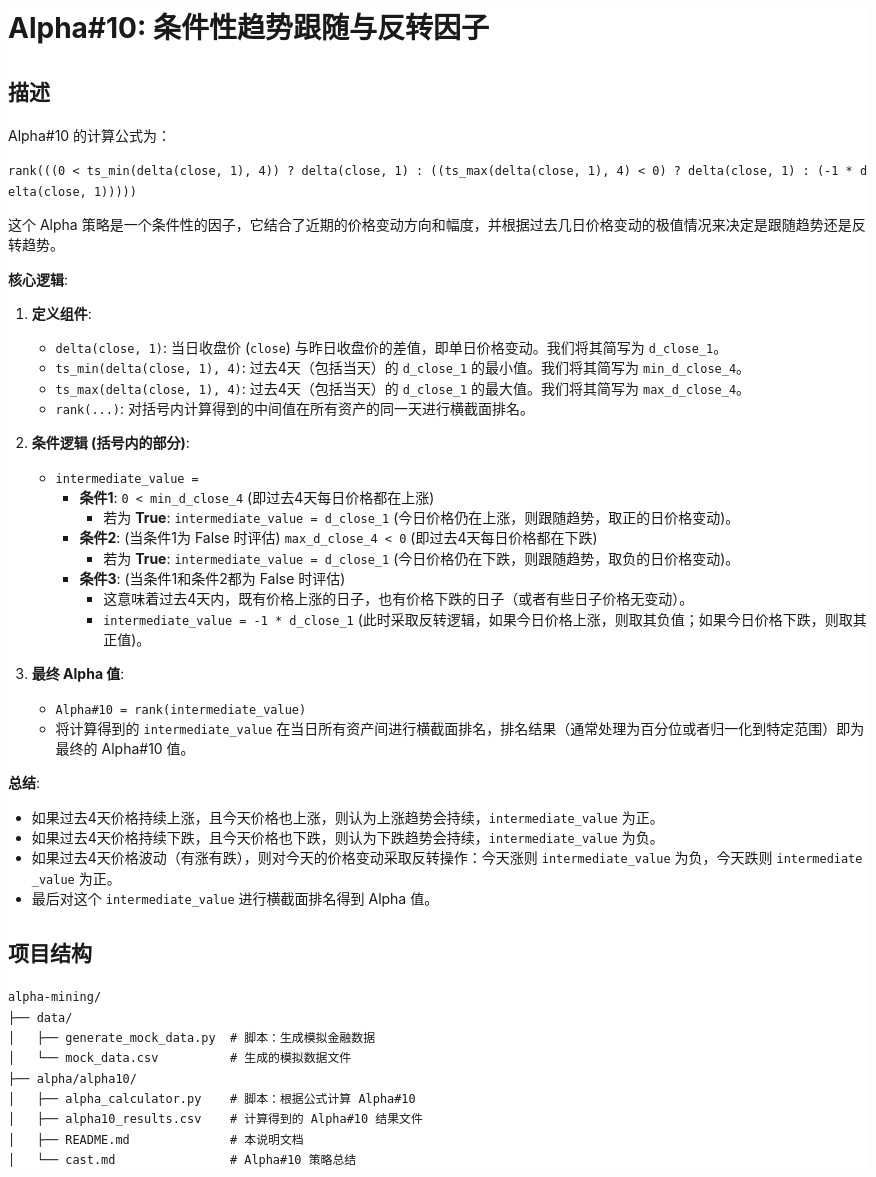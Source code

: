 # Alpha#10: 条件性趋势跟随与反转因子

## 描述

Alpha#10 的计算公式为：

```
rank(((0 < ts_min(delta(close, 1), 4)) ? delta(close, 1) : ((ts_max(delta(close, 1), 4) < 0) ? delta(close, 1) : (-1 * delta(close, 1)))))
```

这个 Alpha 策略是一个条件性的因子，它结合了近期的价格变动方向和幅度，并根据过去几日价格变动的极值情况来决定是跟随趋势还是反转趋势。

**核心逻辑**:

1.  **定义组件**:
    *   `delta(close, 1)`: 当日收盘价 (`close`) 与昨日收盘价的差值，即单日价格变动。我们将其简写为 `d_close_1`。
    *   `ts_min(delta(close, 1), 4)`: 过去4天（包括当天）的 `d_close_1` 的最小值。我们将其简写为 `min_d_close_4`。
    *   `ts_max(delta(close, 1), 4)`: 过去4天（包括当天）的 `d_close_1` 的最大值。我们将其简写为 `max_d_close_4`。
    *   `rank(...)`: 对括号内计算得到的中间值在所有资产的同一天进行横截面排名。

2.  **条件逻辑 (括号内的部分)**:
    *   `intermediate_value = `
        *   **条件1**: `0 < min_d_close_4` (即过去4天每日价格都在上涨)
            *   若为 **True**: `intermediate_value = d_close_1` (今日价格仍在上涨，则跟随趋势，取正的日价格变动)。
        *   **条件2**: (当条件1为 False 时评估) `max_d_close_4 < 0` (即过去4天每日价格都在下跌)
            *   若为 **True**: `intermediate_value = d_close_1` (今日价格仍在下跌，则跟随趋势，取负的日价格变动)。
        *   **条件3**: (当条件1和条件2都为 False 时评估)
            *   这意味着过去4天内，既有价格上涨的日子，也有价格下跌的日子（或者有些日子价格无变动）。
            *   `intermediate_value = -1 * d_close_1` (此时采取反转逻辑，如果今日价格上涨，则取其负值；如果今日价格下跌，则取其正值)。

3.  **最终 Alpha 值**:
    *   `Alpha#10 = rank(intermediate_value)`
    *   将计算得到的 `intermediate_value` 在当日所有资产间进行横截面排名，排名结果（通常处理为百分位或者归一化到特定范围）即为最终的 Alpha#10 值。

**总结**:
*   如果过去4天价格持续上涨，且今天价格也上涨，则认为上涨趋势会持续，`intermediate_value` 为正。
*   如果过去4天价格持续下跌，且今天价格也下跌，则认为下跌趋势会持续，`intermediate_value` 为负。
*   如果过去4天价格波动（有涨有跌），则对今天的价格变动采取反转操作：今天涨则 `intermediate_value` 为负，今天跌则 `intermediate_value` 为正。
*   最后对这个 `intermediate_value` 进行横截面排名得到 Alpha 值。

## 项目结构

```
alpha-mining/
├── data/
│   ├── generate_mock_data.py  # 脚本：生成模拟金融数据
│   └── mock_data.csv          # 生成的模拟数据文件
├── alpha/alpha10/
│   ├── alpha_calculator.py    # 脚本：根据公式计算 Alpha#10
│   ├── alpha10_results.csv    # 计算得到的 Alpha#10 结果文件
│   ├── README.md              # 本说明文档
│   └── cast.md                # Alpha#10 策略总结
```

———

(YOUR ASSIGNMENT): In the entries above, identify every line with the string "则跟随趋势".

(OUTPUT BELOW):
            *   若为 **True**: `intermediate_value = d_close_1` (今日价格仍在上涨，则跟随趋势，取正的日价格变动)。
            *   若为 **True**: `intermediate_value = d_close_1` (今日价格仍在下跌，则跟随趋势，取负的日价格变动)。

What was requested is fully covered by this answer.